---
license: apache-2.0
language:
- en
base_model:
- google/embeddinggemma-300m
pipeline_tag: sentence-similarity
library_name: sentence-transformers
tags:
- mteb
- sentence-transformers
- feature-extraction
- sentence-similarity
- transformers
- pytorch
model-index:
- name: Supertron-embedding-300M
  results:
  - task:
      type: STS
      name: STSBenchmark
    dataset:
      name: MTEB STSBenchmark
      type: mteb/STSBenchmark
      config: default
      split: test
    metrics:
    - type: cos_sim_spearman
      value: 87.1012
  - task:
      type: STS
      name: STS12
    dataset:
      name: MTEB STS12
      type: mteb/STS12
      config: default
      split: test
    metrics:
    - type: cos_sim_spearman
      value: 80.1767
  - task:
      type: STS
      name: BIOSSES
    dataset:
      name: MTEB BIOSSES
      type: mteb/BIOSSES
      config: default
      split: test
    metrics:
    - type: cos_sim_spearman
      value: 82.9778
  - task:
      type: Retrieval
      name: NFCorpus
    dataset:
      name: MTEB NFCorpus
      type: mteb/NFCorpus
      config: default
      split: test
    metrics:
    - type: ndcg_at_10
      value: 37.074
  - task:
      type: Classification
      name: AmazonCounterfactualClassification
    dataset:
      name: MTEB AmazonCounterfactualClassification
      type: mteb/AmazonCounterfactualClassification
      config: default
      split: test
    metrics:
    - type: accuracy
      value: 83.3415625
  - task:
      type: Clustering
      name: TwentyNewsgroupsClustering.v2
    dataset:
      name: MTEB TwentyNewsgroupsClustering.v2
      type: mteb/TwentyNewsgroupsClustering.v2
      config: default
      split: test
    metrics:
    - type: v_measure
      value: 50.01057211780597
---

# Supertron-embedding-300M: High-Efficiency Semantic Representation Model

## Model Description

Supertron-embedding-300M is a high-performance, compact embedding model fine-tuned from the google/embeddinggemma-300m architecture. It is specifically designed to provide state-of-the-art semantic representations for Retrieval-Augmented Generation (RAG), semantic search, and document clustering applications while maintaining a low computational footprint suitable for production environments.

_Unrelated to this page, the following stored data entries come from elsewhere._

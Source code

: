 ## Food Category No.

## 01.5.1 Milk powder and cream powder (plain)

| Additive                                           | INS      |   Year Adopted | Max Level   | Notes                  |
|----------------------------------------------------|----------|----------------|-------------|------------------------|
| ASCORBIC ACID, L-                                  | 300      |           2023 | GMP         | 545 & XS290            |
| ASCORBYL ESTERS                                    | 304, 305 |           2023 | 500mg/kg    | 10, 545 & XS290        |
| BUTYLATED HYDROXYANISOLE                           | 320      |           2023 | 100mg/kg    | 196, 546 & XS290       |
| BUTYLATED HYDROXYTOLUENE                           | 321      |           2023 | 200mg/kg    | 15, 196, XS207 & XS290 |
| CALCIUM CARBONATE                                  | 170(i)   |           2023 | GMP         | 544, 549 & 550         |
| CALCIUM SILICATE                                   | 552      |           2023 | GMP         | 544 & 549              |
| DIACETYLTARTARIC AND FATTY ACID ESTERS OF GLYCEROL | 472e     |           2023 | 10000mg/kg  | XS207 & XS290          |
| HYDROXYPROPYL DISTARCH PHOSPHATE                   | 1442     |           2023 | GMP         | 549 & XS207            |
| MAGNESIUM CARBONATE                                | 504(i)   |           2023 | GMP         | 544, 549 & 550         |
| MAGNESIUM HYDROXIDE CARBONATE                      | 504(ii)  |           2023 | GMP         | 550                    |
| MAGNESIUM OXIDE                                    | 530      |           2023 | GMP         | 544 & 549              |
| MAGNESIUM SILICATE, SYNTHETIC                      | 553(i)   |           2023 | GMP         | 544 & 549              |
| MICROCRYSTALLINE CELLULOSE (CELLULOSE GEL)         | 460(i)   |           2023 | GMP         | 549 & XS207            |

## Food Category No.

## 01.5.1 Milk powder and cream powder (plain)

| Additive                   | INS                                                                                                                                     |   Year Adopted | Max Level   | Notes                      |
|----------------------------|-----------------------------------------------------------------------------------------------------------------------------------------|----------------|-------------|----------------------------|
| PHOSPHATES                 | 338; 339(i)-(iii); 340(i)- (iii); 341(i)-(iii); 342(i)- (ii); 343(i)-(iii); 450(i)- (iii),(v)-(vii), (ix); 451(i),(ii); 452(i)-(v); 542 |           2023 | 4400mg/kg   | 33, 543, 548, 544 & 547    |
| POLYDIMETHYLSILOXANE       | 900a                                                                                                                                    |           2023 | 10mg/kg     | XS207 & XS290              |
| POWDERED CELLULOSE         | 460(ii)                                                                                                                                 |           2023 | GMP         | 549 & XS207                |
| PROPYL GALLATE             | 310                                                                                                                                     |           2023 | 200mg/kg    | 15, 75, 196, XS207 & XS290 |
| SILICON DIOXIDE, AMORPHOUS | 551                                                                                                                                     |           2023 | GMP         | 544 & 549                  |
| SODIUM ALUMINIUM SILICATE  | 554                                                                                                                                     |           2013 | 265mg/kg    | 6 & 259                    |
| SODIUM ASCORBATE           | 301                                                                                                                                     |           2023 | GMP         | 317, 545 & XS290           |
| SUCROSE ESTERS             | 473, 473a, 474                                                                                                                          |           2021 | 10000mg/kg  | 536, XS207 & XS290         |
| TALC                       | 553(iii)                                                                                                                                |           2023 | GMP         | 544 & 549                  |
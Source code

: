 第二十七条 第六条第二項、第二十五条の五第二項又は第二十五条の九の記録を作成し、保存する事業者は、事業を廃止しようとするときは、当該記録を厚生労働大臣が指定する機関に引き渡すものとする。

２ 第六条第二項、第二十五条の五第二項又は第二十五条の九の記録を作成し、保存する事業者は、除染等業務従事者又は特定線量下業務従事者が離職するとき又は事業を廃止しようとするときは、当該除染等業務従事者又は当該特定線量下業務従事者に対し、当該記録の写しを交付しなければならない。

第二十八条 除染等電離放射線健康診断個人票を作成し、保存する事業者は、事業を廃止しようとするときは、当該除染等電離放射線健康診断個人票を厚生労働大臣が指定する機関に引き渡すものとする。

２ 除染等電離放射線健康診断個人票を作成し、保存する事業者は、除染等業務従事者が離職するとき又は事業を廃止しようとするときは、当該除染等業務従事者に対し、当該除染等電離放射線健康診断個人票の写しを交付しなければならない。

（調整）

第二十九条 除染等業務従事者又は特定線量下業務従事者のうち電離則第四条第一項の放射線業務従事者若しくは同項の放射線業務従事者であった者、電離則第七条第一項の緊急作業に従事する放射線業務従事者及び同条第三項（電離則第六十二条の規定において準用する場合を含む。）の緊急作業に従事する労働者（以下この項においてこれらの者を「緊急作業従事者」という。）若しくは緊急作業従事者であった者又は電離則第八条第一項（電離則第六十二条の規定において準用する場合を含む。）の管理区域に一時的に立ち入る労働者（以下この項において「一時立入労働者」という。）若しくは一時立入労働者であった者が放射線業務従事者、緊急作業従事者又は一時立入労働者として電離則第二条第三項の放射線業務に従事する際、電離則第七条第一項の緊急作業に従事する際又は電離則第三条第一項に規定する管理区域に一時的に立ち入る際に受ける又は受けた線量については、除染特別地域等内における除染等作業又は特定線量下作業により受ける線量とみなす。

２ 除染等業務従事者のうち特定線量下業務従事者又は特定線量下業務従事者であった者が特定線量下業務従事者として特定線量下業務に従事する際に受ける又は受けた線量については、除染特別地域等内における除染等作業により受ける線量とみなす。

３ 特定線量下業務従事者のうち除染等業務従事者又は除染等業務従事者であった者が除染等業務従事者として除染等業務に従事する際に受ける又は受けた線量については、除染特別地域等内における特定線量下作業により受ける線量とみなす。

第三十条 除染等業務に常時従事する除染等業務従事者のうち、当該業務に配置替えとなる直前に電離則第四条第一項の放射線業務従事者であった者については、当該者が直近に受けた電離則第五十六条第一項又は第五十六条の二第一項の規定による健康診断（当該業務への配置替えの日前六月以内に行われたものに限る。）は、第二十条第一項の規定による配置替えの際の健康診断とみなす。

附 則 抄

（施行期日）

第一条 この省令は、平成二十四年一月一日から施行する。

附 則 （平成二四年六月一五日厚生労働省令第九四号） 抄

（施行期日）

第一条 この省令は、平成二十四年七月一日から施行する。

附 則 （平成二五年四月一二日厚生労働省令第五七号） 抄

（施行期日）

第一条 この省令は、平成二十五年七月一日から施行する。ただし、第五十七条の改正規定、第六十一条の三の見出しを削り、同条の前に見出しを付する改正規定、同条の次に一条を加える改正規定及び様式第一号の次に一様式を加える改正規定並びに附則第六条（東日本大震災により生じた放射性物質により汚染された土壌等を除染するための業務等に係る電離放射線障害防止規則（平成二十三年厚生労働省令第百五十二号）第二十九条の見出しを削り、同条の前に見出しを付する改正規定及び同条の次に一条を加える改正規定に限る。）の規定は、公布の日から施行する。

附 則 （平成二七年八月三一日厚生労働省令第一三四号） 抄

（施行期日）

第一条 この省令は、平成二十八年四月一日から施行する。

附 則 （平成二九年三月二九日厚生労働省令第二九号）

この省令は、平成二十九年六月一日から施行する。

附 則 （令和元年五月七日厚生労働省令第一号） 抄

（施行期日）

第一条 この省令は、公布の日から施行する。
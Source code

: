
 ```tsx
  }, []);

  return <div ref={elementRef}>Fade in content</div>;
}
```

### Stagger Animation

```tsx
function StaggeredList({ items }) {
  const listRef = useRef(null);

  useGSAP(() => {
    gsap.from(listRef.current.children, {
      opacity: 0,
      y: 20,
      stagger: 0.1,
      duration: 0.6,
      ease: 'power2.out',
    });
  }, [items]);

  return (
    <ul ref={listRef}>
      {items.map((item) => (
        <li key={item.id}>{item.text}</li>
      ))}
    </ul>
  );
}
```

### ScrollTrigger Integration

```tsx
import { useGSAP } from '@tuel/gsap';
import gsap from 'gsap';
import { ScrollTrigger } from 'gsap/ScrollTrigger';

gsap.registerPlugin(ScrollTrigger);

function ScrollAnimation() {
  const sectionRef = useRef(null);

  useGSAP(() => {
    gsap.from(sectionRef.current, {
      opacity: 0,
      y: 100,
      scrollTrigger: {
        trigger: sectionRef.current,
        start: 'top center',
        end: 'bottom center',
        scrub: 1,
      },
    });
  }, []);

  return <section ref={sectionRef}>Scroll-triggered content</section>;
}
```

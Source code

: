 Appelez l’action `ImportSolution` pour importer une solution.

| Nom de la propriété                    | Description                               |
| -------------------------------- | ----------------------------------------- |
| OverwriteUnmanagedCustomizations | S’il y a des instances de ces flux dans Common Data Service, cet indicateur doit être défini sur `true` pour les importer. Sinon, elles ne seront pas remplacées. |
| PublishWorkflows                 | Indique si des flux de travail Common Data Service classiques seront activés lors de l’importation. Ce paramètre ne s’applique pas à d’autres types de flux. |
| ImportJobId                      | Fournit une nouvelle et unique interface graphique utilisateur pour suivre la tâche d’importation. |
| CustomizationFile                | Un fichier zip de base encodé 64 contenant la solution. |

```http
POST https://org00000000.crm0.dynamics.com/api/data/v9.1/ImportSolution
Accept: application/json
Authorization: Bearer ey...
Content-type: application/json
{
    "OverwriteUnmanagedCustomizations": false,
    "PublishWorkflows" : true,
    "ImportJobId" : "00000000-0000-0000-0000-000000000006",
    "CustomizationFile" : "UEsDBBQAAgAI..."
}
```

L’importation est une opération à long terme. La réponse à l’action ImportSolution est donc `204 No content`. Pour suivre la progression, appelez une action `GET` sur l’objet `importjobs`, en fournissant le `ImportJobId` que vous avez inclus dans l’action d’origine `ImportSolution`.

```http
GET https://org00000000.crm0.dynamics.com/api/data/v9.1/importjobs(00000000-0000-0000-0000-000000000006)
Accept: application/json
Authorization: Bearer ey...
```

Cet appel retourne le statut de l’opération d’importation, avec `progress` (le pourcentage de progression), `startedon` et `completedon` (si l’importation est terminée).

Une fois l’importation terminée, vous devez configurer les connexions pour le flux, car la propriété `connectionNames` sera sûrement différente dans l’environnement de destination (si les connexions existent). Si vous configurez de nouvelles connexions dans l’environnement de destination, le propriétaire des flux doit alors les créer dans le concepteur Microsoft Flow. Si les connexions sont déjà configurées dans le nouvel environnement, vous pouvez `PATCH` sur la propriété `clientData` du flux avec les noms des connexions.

* **Developed by:** Surpem
* **Model Type:** Sentence Transformer
* **Architecture:** Gemma-based Dense Transformer
* **Base Model:** [google/embeddinggemma-300m](https://huggingface.co/google/embeddinggemma-300m)
* **License:** Apache 2.0
* **Language:** English (en)

## Results

Supertron-embedding-300M demonstrates competitive performance across the Massive Text Embedding Benchmark (MTEB). It is particularly effective in Semantic Textual Similarity (STS) tasks, outperforming many larger models in its weight class.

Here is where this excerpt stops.